Fläschchen mit naturreinen ätherischen Ölen und Blüten

Was sind ätherische Öle?

Ätherische Öle sind hochkonzentrierte, flüchtige Pflanzenextrakte, die aus Blüten, Blättern, Rinden, Wurzeln oder Fruchtschalen gewonnen werden. Trotz des Namens „Öl“ enthalten rein pflanzliche Ätheressenzen keine Fette.
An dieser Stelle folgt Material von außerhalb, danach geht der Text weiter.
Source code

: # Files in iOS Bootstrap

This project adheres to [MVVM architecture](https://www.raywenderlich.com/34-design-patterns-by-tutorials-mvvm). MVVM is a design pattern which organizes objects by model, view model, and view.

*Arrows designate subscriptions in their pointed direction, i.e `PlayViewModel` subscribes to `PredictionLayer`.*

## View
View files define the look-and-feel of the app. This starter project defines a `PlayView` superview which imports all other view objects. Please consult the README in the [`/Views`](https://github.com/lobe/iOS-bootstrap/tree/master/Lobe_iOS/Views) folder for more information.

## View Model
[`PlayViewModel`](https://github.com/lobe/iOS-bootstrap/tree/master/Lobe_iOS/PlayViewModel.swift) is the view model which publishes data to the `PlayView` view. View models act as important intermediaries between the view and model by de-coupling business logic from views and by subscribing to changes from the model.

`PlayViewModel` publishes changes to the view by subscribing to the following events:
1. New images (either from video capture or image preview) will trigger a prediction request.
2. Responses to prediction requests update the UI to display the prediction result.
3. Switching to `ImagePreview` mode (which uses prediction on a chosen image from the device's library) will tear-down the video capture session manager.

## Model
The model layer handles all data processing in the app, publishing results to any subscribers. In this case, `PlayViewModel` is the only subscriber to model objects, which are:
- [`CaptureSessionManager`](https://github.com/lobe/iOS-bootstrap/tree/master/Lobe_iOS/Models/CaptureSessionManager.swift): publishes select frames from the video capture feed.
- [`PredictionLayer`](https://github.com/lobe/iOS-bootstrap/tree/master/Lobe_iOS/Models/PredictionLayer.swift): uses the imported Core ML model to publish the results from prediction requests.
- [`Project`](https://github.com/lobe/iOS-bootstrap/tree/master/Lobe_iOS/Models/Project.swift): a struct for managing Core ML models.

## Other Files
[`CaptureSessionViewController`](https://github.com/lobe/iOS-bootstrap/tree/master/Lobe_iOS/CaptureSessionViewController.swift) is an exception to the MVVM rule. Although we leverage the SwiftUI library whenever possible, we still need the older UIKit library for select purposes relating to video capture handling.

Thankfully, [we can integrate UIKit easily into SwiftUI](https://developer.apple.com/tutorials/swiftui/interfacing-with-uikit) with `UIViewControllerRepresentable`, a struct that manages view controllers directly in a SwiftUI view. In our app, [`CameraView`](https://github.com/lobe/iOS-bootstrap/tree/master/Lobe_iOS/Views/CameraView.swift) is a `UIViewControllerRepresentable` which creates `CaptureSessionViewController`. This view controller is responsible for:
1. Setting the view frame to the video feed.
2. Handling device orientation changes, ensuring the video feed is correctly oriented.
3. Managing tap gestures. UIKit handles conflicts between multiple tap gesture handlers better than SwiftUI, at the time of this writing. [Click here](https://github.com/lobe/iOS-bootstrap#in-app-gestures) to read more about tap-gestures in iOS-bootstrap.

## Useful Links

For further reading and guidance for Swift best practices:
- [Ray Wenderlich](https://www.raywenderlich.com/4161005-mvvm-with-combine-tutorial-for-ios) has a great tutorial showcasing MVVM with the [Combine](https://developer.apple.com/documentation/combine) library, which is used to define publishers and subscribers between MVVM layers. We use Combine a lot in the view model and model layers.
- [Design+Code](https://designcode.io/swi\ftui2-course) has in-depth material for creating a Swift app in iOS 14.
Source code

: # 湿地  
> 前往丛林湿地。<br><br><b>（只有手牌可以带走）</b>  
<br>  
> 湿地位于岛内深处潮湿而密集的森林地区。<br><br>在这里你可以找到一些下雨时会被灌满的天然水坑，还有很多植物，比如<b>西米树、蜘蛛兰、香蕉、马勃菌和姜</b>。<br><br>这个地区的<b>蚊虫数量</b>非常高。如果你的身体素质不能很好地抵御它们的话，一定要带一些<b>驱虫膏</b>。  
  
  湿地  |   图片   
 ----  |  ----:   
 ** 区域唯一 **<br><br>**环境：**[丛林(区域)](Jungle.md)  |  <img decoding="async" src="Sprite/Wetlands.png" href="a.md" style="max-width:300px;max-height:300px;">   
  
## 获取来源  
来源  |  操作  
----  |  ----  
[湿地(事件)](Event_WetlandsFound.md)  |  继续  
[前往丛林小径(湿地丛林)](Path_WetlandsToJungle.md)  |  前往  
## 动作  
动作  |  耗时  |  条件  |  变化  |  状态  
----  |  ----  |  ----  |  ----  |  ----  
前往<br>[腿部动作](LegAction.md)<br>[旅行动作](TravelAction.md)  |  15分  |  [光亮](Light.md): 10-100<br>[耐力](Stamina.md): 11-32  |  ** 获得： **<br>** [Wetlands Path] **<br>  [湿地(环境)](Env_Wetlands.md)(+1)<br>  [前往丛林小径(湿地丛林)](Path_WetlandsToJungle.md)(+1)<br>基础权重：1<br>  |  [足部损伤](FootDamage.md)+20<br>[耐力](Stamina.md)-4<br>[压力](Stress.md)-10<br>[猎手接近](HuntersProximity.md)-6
Sie verdampfen rückstandslos und hinterlassen keine fettigen Flecken auf Papier oder Keramik.

In der Pflanze erfüllen diese Sekundärstoffe überlebenswichtige Aufgaben: Sie schützen vor Schädlingen, ziehen Bestäuber an und schützen das Pflanzengewebe vor extremen Witterungseinflüssen.

Die wichtigsten Gewinnungsverfahren

Die Qualität eines Öls hängt maßgeblich vom Extraktionsverfahren ab:

  • Wasserdampfdestillation: Das gängigste Verfahren für Blüten und Kräuter (z.B. Lavendel, Eukalyptus). Heißer Wasserdampf löst die Duftmoleküle aus dem Gewebe, beim Abkühlen trennt sich das Ölelement vom Blütenwasser (Hydrolat).
  • Kaltpressung: Wird vor allem bei Zitrusfrüchten (Zitrone, Orange, Bergamotte) angewendet. Aus den Fruchtschalen wird das Öl mechanisch herausgepresst.
  • Extraktion mit Lösungsmitteln (Absolues): Für besonders empfindliche Blüten wie Jasmin oder Rose, die bei Hitze zerstört würden.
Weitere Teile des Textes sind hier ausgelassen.